How to complete this task
Repeat each entry word for word; the images are not part of the copy.

Data extract
'''
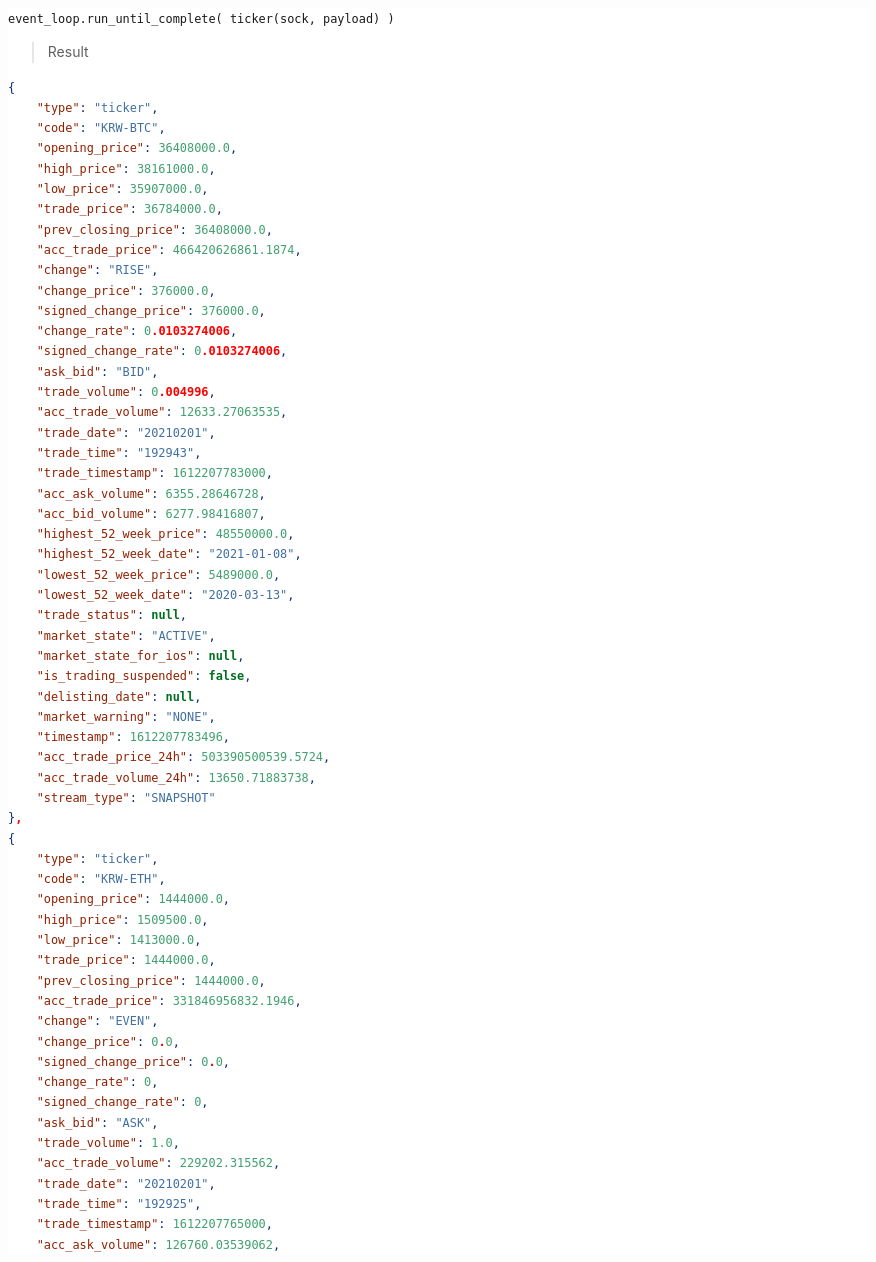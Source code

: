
 ```python
event_loop.run_until_complete( ticker(sock, payload) )
```

> Result

```json
{
    "type": "ticker",
    "code": "KRW-BTC",
    "opening_price": 36408000.0,
    "high_price": 38161000.0,
    "low_price": 35907000.0,
    "trade_price": 36784000.0,
    "prev_closing_price": 36408000.0,
    "acc_trade_price": 466420626861.1874,
    "change": "RISE",
    "change_price": 376000.0,
    "signed_change_price": 376000.0,
    "change_rate": 0.0103274006,
    "signed_change_rate": 0.0103274006,
    "ask_bid": "BID",
    "trade_volume": 0.004996,
    "acc_trade_volume": 12633.27063535,
    "trade_date": "20210201",
    "trade_time": "192943",
    "trade_timestamp": 1612207783000,
    "acc_ask_volume": 6355.28646728,
    "acc_bid_volume": 6277.98416807,
    "highest_52_week_price": 48550000.0,
    "highest_52_week_date": "2021-01-08",
    "lowest_52_week_price": 5489000.0,
    "lowest_52_week_date": "2020-03-13",
    "trade_status": null,
    "market_state": "ACTIVE",
    "market_state_for_ios": null,
    "is_trading_suspended": false,
    "delisting_date": null,
    "market_warning": "NONE",
    "timestamp": 1612207783496,
    "acc_trade_price_24h": 503390500539.5724,
    "acc_trade_volume_24h": 13650.71883738,
    "stream_type": "SNAPSHOT"
},
{
    "type": "ticker",
    "code": "KRW-ETH",
    "opening_price": 1444000.0,
    "high_price": 1509500.0,
    "low_price": 1413000.0,
    "trade_price": 1444000.0,
    "prev_closing_price": 1444000.0,
    "acc_trade_price": 331846956832.1946,
    "change": "EVEN",
    "change_price": 0.0,
    "signed_change_price": 0.0,
    "change_rate": 0,
    "signed_change_rate": 0,
    "ask_bid": "ASK",
    "trade_volume": 1.0,
    "acc_trade_volume": 229202.315562,
    "trade_date": "20210201",
    "trade_time": "192925",
    "trade_timestamp": 1612207765000,
    "acc_ask_volume": 126760.03539062,
```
'''
Exercise result
Source code

:
 ```python
event_loop.run_until_complete( ticker(sock, payload) )
```

> Result

```json
{
    "type": "ticker",
    "code": "KRW-BTC",
    "opening_price": 36408000.0,
    "high_price": 38161000.0,
    "low_price": 35907000.0,
    "trade_price": 36784000.0,
    "prev_closing_price": 36408000.0,
    "acc_trade_price": 466420626861.1874,
    "change": "RISE",
    "change_price": 376000.0,
    "signed_change_price": 376000.0,
    "change_rate": 0.0103274006,
    "signed_change_rate": 0.0103274006,
    "ask_bid": "BID",
    "trade_volume": 0.004996,
    "acc_trade_volume": 12633.27063535,
    "trade_date": "20210201",
    "trade_time": "192943",
    "trade_timestamp": 1612207783000,
    "acc_ask_volume": 6355.28646728,
    "acc_bid_volume": 6277.98416807,
    "highest_52_week_price": 48550000.0,
    "highest_52_week_date": "2021-01-08",
    "lowest_52_week_price": 5489000.0,
    "lowest_52_week_date": "2020-03-13",
    "trade_status": null,
    "market_state": "ACTIVE",
    "market_state_for_ios": null,
    "is_trading_suspended": false,
    "delisting_date": null,
    "market_warning": "NONE",
    "timestamp": 1612207783496,
    "acc_trade_price_24h": 503390500539.5724,
    "acc_trade_volume_24h": 13650.71883738,
    "stream_type": "SNAPSHOT"
},
{
    "type": "ticker",
    "code": "KRW-ETH",
    "opening_price": 1444000.0,
    "high_price": 1509500.0,
    "low_price": 1413000.0,
    "trade_price": 1444000.0,
    "prev_closing_price": 1444000.0,
    "acc_trade_price": 331846956832.1946,
    "change": "EVEN",
    "change_price": 0.0,
    "signed_change_price": 0.0,
    "change_rate": 0,
    "signed_change_rate": 0,
    "ask_bid": "ASK",
    "trade_volume": 1.0,
    "acc_trade_volume": 229202.315562,
    "trade_date": "20210201",
    "trade_time": "192925",
    "trade_timestamp": 1612207765000,
    "acc_ask_volume": 126760.03539062,
```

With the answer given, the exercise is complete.